Understanding Generics in Object Initialization

Question

I have a basic question about generics in Java: what is difference between the following two initializations of a map?

        Map<String, String> maplet1 = new HashMap<String, String>();

        Map<String, String> maplet2 = new HashMap();

I understand the the first initialization is specifying the generics in the object construction, but I don't understand the underlying ramifications of doing this, rather than the latter object construction (maplet2). In practice, I've always seen code use the maplet1 construction, but I don't understand where it would be beneficial to do that over the other.

Answer 1

The second Map is assigned to a raw type and will cause a compiler warning. You can simply use the first version to eliminate the warning.

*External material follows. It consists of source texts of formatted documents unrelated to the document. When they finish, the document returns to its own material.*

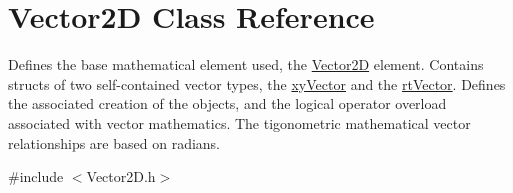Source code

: \hypertarget{class_vector2_d}{}\section{Vector2D Class Reference}
\label{class_vector2_d}


Defines the base mathematical element used, the \hyperlink{class_vector2_d}{Vector2D} element. Contains structs of two self-\/contained vector types, the \hyperlink{structxy_vector}{xy\+Vector} and the \hyperlink{structrt_vector}{rt\+Vector}. Defines the associated creation of the objects, and the logical operator overload associated with vector mathematics. The tigonometric mathematical vector relationships are based on radians.  




{\ttfamily \#include $<$Vector2\+D.\+h$>$}

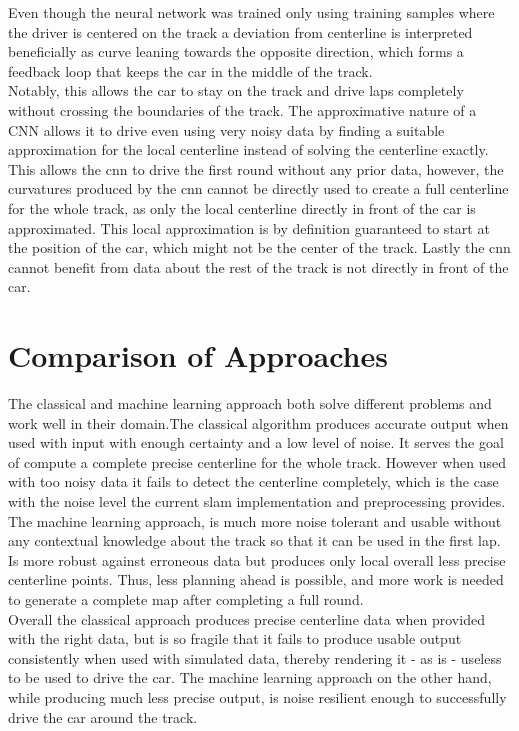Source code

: Even though the neural network was trained only using training samples where the driver is centered on the track a deviation from centerline is interpreted beneficially as curve leaning towards the opposite direction, which forms a feedback loop that keeps the car in the middle of the track.\\
Notably, this allows the car to stay on the track and drive laps completely without crossing the boundaries of the track. The approximative nature of a CNN allows it to drive even using very noisy data by finding a suitable approximation for the local centerline instead of solving the centerline exactly. This allows the \ac{cnn} to drive the first round without any prior data, however, the curvatures produced by the \ac{cnn} cannot be directly used to create a full centerline for the whole track, as only the local centerline directly in front of the car is approximated. This local approximation is by definition guaranteed to start at the position of the car, which might not be the center of the track. Lastly the \ac{cnn} cannot benefit from data about the rest of the track is not directly in front of the car.



\section{Comparison of Approaches}

The classical and machine learning approach both solve different problems and work well in their domain.The classical algorithm produces accurate output when used with input with enough certainty and a low level of noise. It serves the goal of compute a complete precise centerline for the whole track. However when used with too noisy data it fails to detect the centerline completely, which is the case with the noise level the current slam implementation and preprocessing provides. The machine learning approach, is much more noise tolerant and usable without any contextual knowledge about the track so that it can be used in the first lap. Is more robust against erroneous data but produces only local overall less precise centerline points. Thus, less planning ahead is possible, and more work is needed to generate a complete map after completing a full round.\\
Overall the classical approach produces precise centerline data when provided with the right data, but is so fragile that it fails to produce usable output consistently when used with simulated data, thereby rendering it - as is - useless to be used to drive the car. The machine learning approach on the other hand, while producing much less precise output, is noise resilient enough to successfully drive the car around the track.

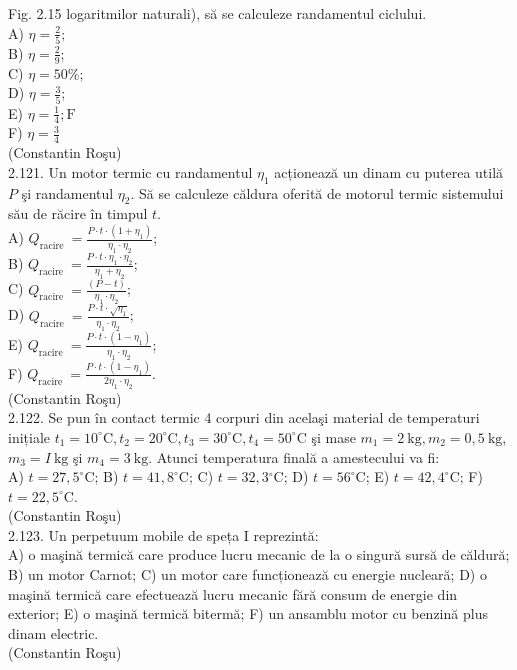 Fig. 2.15 logaritmilor naturali), să se calculeze randamentul ciclului.\\
A) $\eta=\frac{2}{5} ;$\\
B) $\eta=\frac{2}{9}$;\\
C) $\eta=50 \%$;\\
D) $\eta=\frac{3}{5}$;\\
E) $\eta=\frac{1}{4} ; \mathrm{F}$\\
F) $\eta=\frac{3}{4}$\\
(Constantin Roşu)\\
2.121. Un motor termic cu randamentul $\eta_{1}$ acționează un dinam cu puterea utilă $P$ şi randamentul $\eta_{2}$. Să se calculeze căldura oferită de motorul termic sistemului său de răcire în timpul $t$.\\
A) $Q_{\text {racire }}=\frac{P \cdot t \cdot\left(1+\eta_{1}\right)}{\eta_{1} \cdot \eta_{2}}$;\\
B) $Q_{\text {racire }}=\frac{P \cdot t \cdot \eta_{1} \cdot \eta_{2}}{\eta_{1}+\eta_{2}}$;\\
C) $Q_{\text {racire }}=\frac{(P-t)}{\eta_{1} \cdot \eta_{2}}$;\\
D) $Q_{\text {racire }}=\frac{P \cdot t \cdot \sqrt{\eta_{1}}}{\eta_{1} \cdot \eta_{2}}$;\\
E) $Q_{\text {racire }}=\frac{P \cdot t \cdot\left(1-\eta_{1}\right)}{\eta_{1} \cdot \eta_{2}}$;\\
F) $Q_{\text {racire }}=\frac{P \cdot t \cdot\left(1-\eta_{1}\right)}{2 \eta_{1} \cdot \eta_{2}}$.\\
(Constantin Roşu)\\

2.122. Se pun în contact termic 4 corpuri din acelaşi material de temperaturi inițiale $t_{1}=10^{\circ} \mathrm{C}, t_{2}=20^{\circ} \mathrm{C}, t_{3}=30^{\circ} \mathrm{C}, t_{4}=50^{\circ} \mathrm{C}$ şi mase $m_{1}=2 \mathrm{~kg}, m_{2}=0,5 \mathrm{~kg}$, $m_{3}=I \mathrm{~kg}$ şi $m_{4}=3 \mathrm{~kg}$. Atunci temperatura finală a amestecului va fi:\\ A) $t=27,5^{\circ} \mathrm{C}$; B) $t=41,8^{\circ} \mathrm{C}$; C) $t=32,3{ }^{\circ} \mathrm{C}$; D) $t=56^{\circ} \mathrm{C}$; E) $t=42,4^{\circ} \mathrm{C}$; F) $t=22,5^{\circ} \mathrm{C}$.\\ (Constantin Roşu)\\

2.123. Un perpetuum mobile de speța I reprezintă:\\ A) o maşină termică care produce lucru mecanic de la o singură sursă de căldură; B) un motor Carnot; C) un motor care funcționează cu energie nucleară; D) o maşină termică care efectuează lucru mecanic fără consum de energie din exterior; E) o maşină termică bitermă; F) un ansamblu motor cu benzină plus dinam electric.\\ (Constantin Roşu)\\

For more see: What is a raw type and why shouldn't we use it?

Answer 2

Lets understand the concept of Erasure. At RUNTIME HashMap<String, String>() and HashMap() are the same represented by HashMap.

The process of converting HashMap<String,String> to HashMap (Raw Type) is called Erasure.

Without the use of Generics , you have to cast , say the value in the Map , to String Explicitly every time.

The use of Generics forces you to Eliminate cast.

If you don't use Generics , there will be high probability that a Future Developer might insert another type of Object which will cause ClassCastException

Answer 3

The first one is type-safe.

You can shorthand the right side by using the diamond operator <>. This operator infers the type parameters from the left side of the assignment.

Map<String, String> maplet2 = new HashMap<>();